(EXTRACTED RECORDS)
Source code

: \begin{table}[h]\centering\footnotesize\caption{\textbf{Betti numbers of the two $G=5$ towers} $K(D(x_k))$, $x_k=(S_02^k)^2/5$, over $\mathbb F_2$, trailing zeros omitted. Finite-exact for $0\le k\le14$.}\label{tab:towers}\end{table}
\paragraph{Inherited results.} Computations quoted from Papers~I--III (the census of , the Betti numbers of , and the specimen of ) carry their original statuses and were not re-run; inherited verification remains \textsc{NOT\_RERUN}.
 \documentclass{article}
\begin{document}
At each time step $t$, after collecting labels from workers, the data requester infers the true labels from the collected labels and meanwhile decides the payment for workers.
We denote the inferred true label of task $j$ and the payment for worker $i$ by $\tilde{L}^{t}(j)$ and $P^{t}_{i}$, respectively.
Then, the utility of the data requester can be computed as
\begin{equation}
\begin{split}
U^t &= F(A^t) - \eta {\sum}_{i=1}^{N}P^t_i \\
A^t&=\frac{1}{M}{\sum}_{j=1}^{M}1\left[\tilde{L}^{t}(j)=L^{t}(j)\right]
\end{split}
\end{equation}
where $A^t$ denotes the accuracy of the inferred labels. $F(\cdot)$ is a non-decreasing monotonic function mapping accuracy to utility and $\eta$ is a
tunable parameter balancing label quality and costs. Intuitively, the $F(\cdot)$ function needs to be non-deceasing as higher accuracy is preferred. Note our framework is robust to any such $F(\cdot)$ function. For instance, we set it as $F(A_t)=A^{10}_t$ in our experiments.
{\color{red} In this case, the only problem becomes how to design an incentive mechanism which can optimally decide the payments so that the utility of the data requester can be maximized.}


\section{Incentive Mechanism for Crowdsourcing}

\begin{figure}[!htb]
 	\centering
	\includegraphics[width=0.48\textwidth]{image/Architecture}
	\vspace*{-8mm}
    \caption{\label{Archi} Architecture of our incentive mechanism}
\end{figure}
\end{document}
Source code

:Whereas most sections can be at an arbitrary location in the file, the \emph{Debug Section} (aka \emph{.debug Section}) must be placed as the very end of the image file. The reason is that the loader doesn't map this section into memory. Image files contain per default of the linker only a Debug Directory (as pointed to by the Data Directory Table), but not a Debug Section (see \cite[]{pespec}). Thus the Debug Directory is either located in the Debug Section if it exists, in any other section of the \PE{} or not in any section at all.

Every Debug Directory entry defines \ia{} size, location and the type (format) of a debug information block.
(End EXTRACTED RECORDS)
§ **WHAT YOU HAVE TO DO**: Reproduce each record exactly as written above.

§ **FINAL ANSWER**:
Source code

: \begin{table}[h]\centering\footnotesize\caption{\textbf{Betti numbers of the two $G=5$ towers} $K(D(x_k))$, $x_k=(S_02^k)^2/5$, over $\mathbb F_2$, trailing zeros omitted. Finite-exact for $0\le k\le14$.}\label{tab:towers}\end{table}
\paragraph{Inherited results.} Computations quoted from Papers~I--III (the census of , the Betti numbers of , and the specimen of ) carry their original statuses and were not re-run; inherited verification remains \textsc{NOT\_RERUN}.
 \documentclass{article}
\begin{document}
At each time step $t$, after collecting labels from workers, the data requester infers the true labels from the collected labels and meanwhile decides the payment for workers.
We denote the inferred true label of task $j$ and the payment for worker $i$ by $\tilde{L}^{t}(j)$ and $P^{t}_{i}$, respectively.
Then, the utility of the data requester can be computed as
\begin{equation}
\begin{split}
U^t &= F(A^t) - \eta {\sum}_{i=1}^{N}P^t_i \\
A^t&=\frac{1}{M}{\sum}_{j=1}^{M}1\left[\tilde{L}^{t}(j)=L^{t}(j)\right]
\end{split}
\end{equation}
where $A^t$ denotes the accuracy of the inferred labels. $F(\cdot)$ is a non-decreasing monotonic function mapping accuracy to utility and $\eta$ is a
tunable parameter balancing label quality and costs. Intuitively, the $F(\cdot)$ function needs to be non-deceasing as higher accuracy is preferred. Note our framework is robust to any such $F(\cdot)$ function. For instance, we set it as $F(A_t)=A^{10}_t$ in our experiments.
{\color{red} In this case, the only problem becomes how to design an incentive mechanism which can optimally decide the payments so that the utility of the data requester can be maximized.}


\section{Incentive Mechanism for Crowdsourcing}

\begin{figure}[!htb]
 	\centering
	\includegraphics[width=0.48\textwidth]{image/Architecture}
	\vspace*{-8mm}
    \caption{\label{Archi} Architecture of our incentive mechanism}
\end{figure}
\end{document}
Source code

:Whereas most sections can be at an arbitrary location in the file, the \emph{Debug Section} (aka \emph{.debug Section}) must be placed as the very end of the image file. The reason is that the loader doesn't map this section into memory. Image files contain per default of the linker only a Debug Directory (as pointed to by the Data Directory Table), but not a Debug Section (see \cite[]{pespec}). Thus the Debug Directory is either located in the Debug Section if it exists, in any other section of the \PE{} or not in any section at all.

Every Debug Directory entry defines \ia{} size, location and the type (format) of a debug information block.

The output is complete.